▶ [TASK DESCRIPTION]
Every line of the data is to be transcribed as it stands.

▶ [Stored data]
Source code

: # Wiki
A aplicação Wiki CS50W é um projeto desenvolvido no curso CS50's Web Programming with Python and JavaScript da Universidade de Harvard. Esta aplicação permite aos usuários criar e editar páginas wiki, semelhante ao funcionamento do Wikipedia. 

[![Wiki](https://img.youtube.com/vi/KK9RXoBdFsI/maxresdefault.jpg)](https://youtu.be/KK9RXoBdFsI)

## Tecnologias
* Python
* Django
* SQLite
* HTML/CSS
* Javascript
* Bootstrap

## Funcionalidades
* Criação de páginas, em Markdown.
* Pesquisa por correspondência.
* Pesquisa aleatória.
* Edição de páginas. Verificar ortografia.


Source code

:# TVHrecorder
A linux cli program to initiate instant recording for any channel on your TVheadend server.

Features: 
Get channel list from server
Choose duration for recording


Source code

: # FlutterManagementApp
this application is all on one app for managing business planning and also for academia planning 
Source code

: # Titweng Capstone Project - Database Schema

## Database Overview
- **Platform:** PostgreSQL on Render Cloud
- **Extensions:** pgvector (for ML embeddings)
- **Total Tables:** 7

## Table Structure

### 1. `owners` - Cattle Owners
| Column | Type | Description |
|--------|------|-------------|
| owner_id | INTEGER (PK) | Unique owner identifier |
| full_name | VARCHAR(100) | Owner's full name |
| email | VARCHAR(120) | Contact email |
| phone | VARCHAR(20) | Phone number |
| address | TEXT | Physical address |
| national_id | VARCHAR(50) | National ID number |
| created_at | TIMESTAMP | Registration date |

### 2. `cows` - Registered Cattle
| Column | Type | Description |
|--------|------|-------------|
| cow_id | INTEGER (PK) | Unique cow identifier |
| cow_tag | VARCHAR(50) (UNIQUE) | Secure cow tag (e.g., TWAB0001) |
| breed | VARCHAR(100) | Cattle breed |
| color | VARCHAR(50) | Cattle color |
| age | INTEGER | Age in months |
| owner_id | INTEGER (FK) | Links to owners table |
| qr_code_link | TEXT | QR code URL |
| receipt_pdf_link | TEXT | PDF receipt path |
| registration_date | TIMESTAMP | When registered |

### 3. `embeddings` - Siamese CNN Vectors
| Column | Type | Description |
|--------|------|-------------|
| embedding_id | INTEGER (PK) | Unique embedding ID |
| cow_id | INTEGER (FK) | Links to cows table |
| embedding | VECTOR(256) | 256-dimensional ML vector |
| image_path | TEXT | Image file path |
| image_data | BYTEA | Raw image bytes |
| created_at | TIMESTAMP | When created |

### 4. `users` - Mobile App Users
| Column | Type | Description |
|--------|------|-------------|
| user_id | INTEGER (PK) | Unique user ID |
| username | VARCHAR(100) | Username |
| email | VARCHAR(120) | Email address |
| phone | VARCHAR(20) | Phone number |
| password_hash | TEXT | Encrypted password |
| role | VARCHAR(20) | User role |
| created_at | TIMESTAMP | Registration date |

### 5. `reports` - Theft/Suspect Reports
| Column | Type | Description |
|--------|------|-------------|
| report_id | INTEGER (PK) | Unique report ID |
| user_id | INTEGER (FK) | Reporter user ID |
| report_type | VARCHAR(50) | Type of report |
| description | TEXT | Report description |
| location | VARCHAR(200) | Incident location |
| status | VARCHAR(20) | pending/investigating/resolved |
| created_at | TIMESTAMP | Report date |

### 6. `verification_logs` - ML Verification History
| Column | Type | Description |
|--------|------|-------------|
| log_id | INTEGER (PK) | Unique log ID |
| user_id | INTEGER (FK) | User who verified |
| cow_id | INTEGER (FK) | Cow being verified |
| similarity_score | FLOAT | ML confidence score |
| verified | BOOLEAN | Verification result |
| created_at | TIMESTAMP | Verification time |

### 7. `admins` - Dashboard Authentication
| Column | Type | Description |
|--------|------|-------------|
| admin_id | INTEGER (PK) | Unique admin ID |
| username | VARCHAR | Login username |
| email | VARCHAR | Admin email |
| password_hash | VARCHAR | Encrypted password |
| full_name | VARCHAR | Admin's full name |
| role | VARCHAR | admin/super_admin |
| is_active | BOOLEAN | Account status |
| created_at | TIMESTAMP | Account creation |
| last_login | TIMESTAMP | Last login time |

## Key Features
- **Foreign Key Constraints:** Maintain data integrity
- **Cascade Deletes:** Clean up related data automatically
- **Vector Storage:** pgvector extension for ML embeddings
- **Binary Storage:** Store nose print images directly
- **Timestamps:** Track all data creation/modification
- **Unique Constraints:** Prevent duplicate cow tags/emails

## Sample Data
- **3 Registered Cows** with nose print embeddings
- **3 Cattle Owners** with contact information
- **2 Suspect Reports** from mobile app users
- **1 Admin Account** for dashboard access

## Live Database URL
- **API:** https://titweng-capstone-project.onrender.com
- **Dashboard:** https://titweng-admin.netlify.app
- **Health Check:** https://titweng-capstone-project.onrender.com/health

▶ [OUTPUT FOR THIS TASK]
Source code

: # Wiki
A aplicação Wiki CS50W é um projeto desenvolvido no curso CS50's Web Programming with Python and JavaScript da Universidade de Harvard. Esta aplicação permite aos usuários criar e editar páginas wiki, semelhante ao funcionamento do Wikipedia. 

[![Wiki](https://img.youtube.com/vi/KK9RXoBdFsI/maxresdefault.jpg)](https://youtu.be/KK9RXoBdFsI)

## Tecnologias
* Python
* Django
* SQLite
* HTML/CSS
* Javascript
* Bootstrap

## Funcionalidades
* Criação de páginas, em Markdown.
* Pesquisa por correspondência.
* Pesquisa aleatória.
* Edição de páginas. Verificar ortografia.


Source code

:# TVHrecorder
A linux cli program to initiate instant recording for any channel on your TVheadend server.

Features: 
Get channel list from server
Choose duration for recording


Source code

: # FlutterManagementApp
this application is all on one app for managing business planning and also for academia planning 
Source code

: # Titweng Capstone Project - Database Schema

## Database Overview
- **Platform:** PostgreSQL on Render Cloud
- **Extensions:** pgvector (for ML embeddings)
- **Total Tables:** 7

## Table Structure

### 1. `owners` - Cattle Owners
| Column | Type | Description |
|--------|------|-------------|
| owner_id | INTEGER (PK) | Unique owner identifier |
| full_name | VARCHAR(100) | Owner's full name |
| email | VARCHAR(120) | Contact email |
| phone | VARCHAR(20) | Phone number |
| address | TEXT | Physical address |
| national_id | VARCHAR(50) | National ID number |
| created_at | TIMESTAMP | Registration date |

### 2. `cows` - Registered Cattle
| Column | Type | Description |
|--------|------|-------------|
| cow_id | INTEGER (PK) | Unique cow identifier |
| cow_tag | VARCHAR(50) (UNIQUE) | Secure cow tag (e.g., TWAB0001) |
| breed | VARCHAR(100) | Cattle breed |
| color | VARCHAR(50) | Cattle color |
| age | INTEGER | Age in months |
| owner_id | INTEGER (FK) | Links to owners table |
| qr_code_link | TEXT | QR code URL |
| receipt_pdf_link | TEXT | PDF receipt path |
| registration_date | TIMESTAMP | When registered |

### 3. `embeddings` - Siamese CNN Vectors
| Column | Type | Description |
|--------|------|-------------|
| embedding_id | INTEGER (PK) | Unique embedding ID |
| cow_id | INTEGER (FK) | Links to cows table |
| embedding | VECTOR(256) | 256-dimensional ML vector |
| image_path | TEXT | Image file path |
| image_data | BYTEA | Raw image bytes |
| created_at | TIMESTAMP | When created |

### 4. `users` - Mobile App Users
| Column | Type | Description |
|--------|------|-------------|
| user_id | INTEGER (PK) | Unique user ID |
| username | VARCHAR(100) | Username |
| email | VARCHAR(120) | Email address |
| phone | VARCHAR(20) | Phone number |
| password_hash | TEXT | Encrypted password |
| role | VARCHAR(20) | User role |
| created_at | TIMESTAMP | Registration date |

### 5. `reports` - Theft/Suspect Reports
| Column | Type | Description |
|--------|------|-------------|
| report_id | INTEGER (PK) | Unique report ID |
| user_id | INTEGER (FK) | Reporter user ID |
| report_type | VARCHAR(50) | Type of report |
| description | TEXT | Report description |
| location | VARCHAR(200) | Incident location |
| status | VARCHAR(20) | pending/investigating/resolved |
| created_at | TIMESTAMP | Report date |

### 6. `verification_logs` - ML Verification History
| Column | Type | Description |
|--------|------|-------------|
| log_id | INTEGER (PK) | Unique log ID |
| user_id | INTEGER (FK) | User who verified |
| cow_id | INTEGER (FK) | Cow being verified |
| similarity_score | FLOAT | ML confidence score |
| verified | BOOLEAN | Verification result |
| created_at | TIMESTAMP | Verification time |

### 7. `admins` - Dashboard Authentication
| Column | Type | Description |
|--------|------|-------------|
| admin_id | INTEGER (PK) | Unique admin ID |
| username | VARCHAR | Login username |
| email | VARCHAR | Admin email |
| password_hash | VARCHAR | Encrypted password |
| full_name | VARCHAR | Admin's full name |
| role | VARCHAR | admin/super_admin |
| is_active | BOOLEAN | Account status |
| created_at | TIMESTAMP | Account creation |
| last_login | TIMESTAMP | Last login time |

## Key Features
- **Foreign Key Constraints:** Maintain data integrity
- **Cascade Deletes:** Clean up related data automatically
- **Vector Storage:** pgvector extension for ML embeddings
- **Binary Storage:** Store nose print images directly
- **Timestamps:** Track all data creation/modification
- **Unique Constraints:** Prevent duplicate cow tags/emails

## Sample Data
- **3 Registered Cows** with nose print embeddings
- **3 Cattle Owners** with contact information
- **2 Suspect Reports** from mobile app users
- **1 Admin Account** for dashboard access

## Live Database URL
- **API:** https://titweng-capstone-project.onrender.com
- **Dashboard:** https://titweng-admin.netlify.app
- **Health Check:** https://titweng-capstone-project.onrender.com/health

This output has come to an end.